Ed: MAJGEN John Kennedy (580.01/35848)
Publisher: Hutchinson of London
(From the John Laffin Library)

Those who were of the inner councils of the Second World War are faced with a difficult problem. Should they continue to hold their peace, or should they publish some account of the war as they saw it, for the interest of the public and the benefit of their successors?

Sir John Kennedy’s position during the war was both privileged and responsible: he was Director of Military Operation from 1940 until 1943, and thereafter Assistant Chief of the Imperial General Staff until December 1944, by which time all the major strategic decisions of the war had been taken. He was the confidant not only of Ironside, Dill and Brooke, his immediate Chiefs, but of many other leading figures; while his contacts with the Prime Minister were frequent-sometimes cordial, and, on at least one memorable occasion, explosive. Sir John has no sort of axe to grind.
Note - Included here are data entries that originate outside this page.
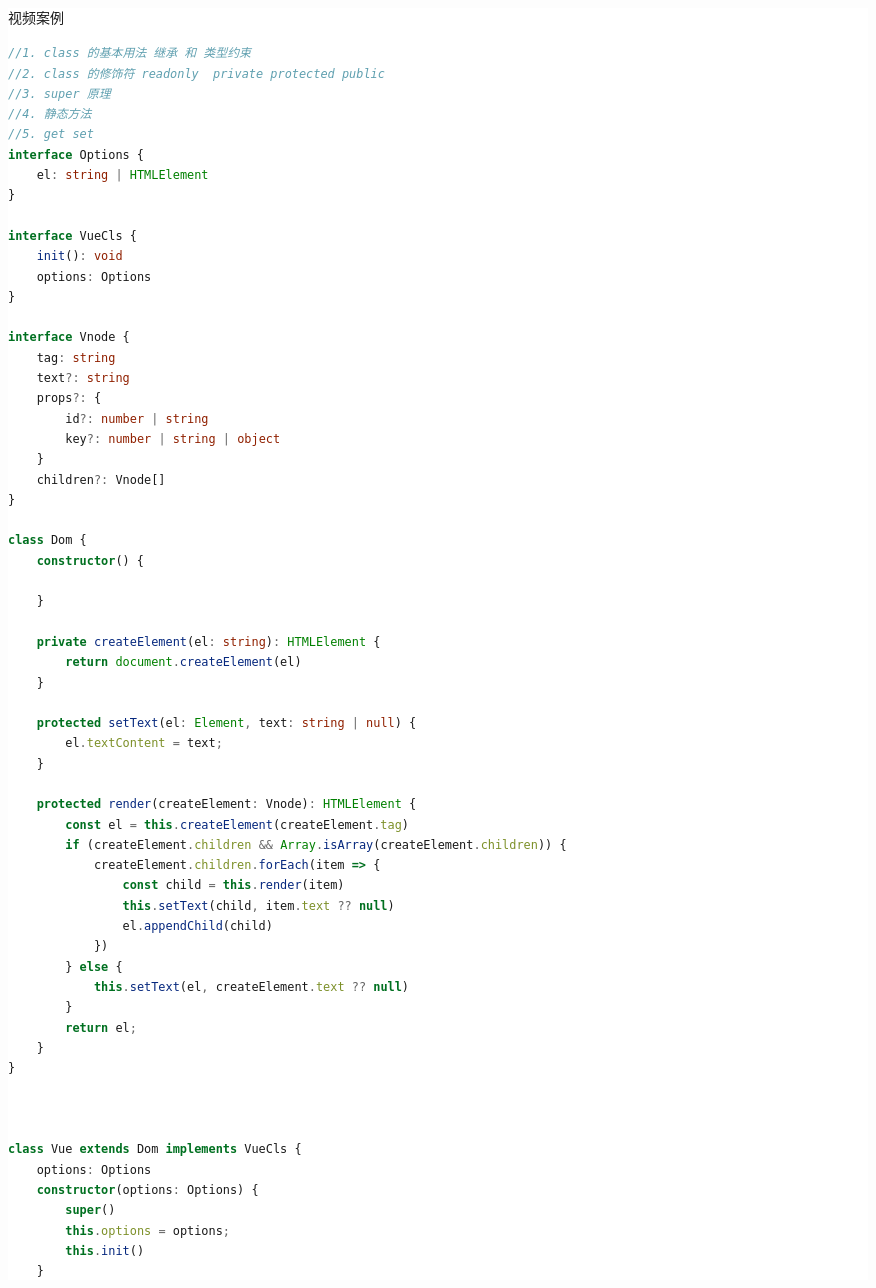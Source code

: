 视频案例

```ts
//1. class 的基本用法 继承 和 类型约束
//2. class 的修饰符 readonly  private protected public
//3. super 原理
//4. 静态方法
//5. get set
interface Options {
    el: string | HTMLElement
}
 
interface VueCls {
    init(): void
    options: Options
}
 
interface Vnode {
    tag: string
    text?: string
    props?: {
        id?: number | string
        key?: number | string | object
    }
    children?: Vnode[]
}
 
class Dom {
    constructor() {
 
    }
 
    private createElement(el: string): HTMLElement {
        return document.createElement(el)
    }
 
    protected setText(el: Element, text: string | null) {
        el.textContent = text;
    }
 
    protected render(createElement: Vnode): HTMLElement {
        const el = this.createElement(createElement.tag)
        if (createElement.children && Array.isArray(createElement.children)) {
            createElement.children.forEach(item => {
                const child = this.render(item)
                this.setText(child, item.text ?? null)
                el.appendChild(child)
            })
        } else {
            this.setText(el, createElement.text ?? null)
        }
        return el;
    }
}
 
 
 
class Vue extends Dom implements VueCls {
    options: Options
    constructor(options: Options) {
        super()
        this.options = options;
        this.init()
    }
```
He is concerned only to reconstruct the atmosphere of those stormy times as accurately as possible; and we are singularly fortunate in the materials he has to hand which take us being the scenes and into the ‘back-rooms’ of conferences and planning in a way that is both interesting and personal, and enable us to read of intimate discussions and differences before they reached the higher levels. Throughout the war he tossed haphazardly into a steel box copies of the many notes and memoranda which he and his staff prepared from time to time; to these he added scraps of narrative and impressions dictated in his leisure moments. All these are strictly contemporary, and uncoloured by subsequent events.

In 1946 he became Governor of Southern Rhodesia; and in half-hours of leisure and on holidays at the Cape, during his years there, he spun the contents of the steel box into a continuous narrative of the war years. From that narrative this book has been selected, without any dilution arising from afterthoughts.

It might be truer to say that it has been compiled by the selection of omissions-omissions chosen with a view to leaving out what little was dull, all that was repetitive, and everything which might give pain without profit. The residue provides a view from the wings of every theatre of war; of the agonizing exigencies of planning without adequate resources; of the clash of personalities; and of the age-old equation of political and military loggerheads. Whether on-stage or off-stage, Sir Winston Churchill dominates the book.

The selections have been made by Brigadier Bernard Fergusson, whose own war books are well-known, and who was involved, either as a planner or as a participant, in many of the episodes discussed.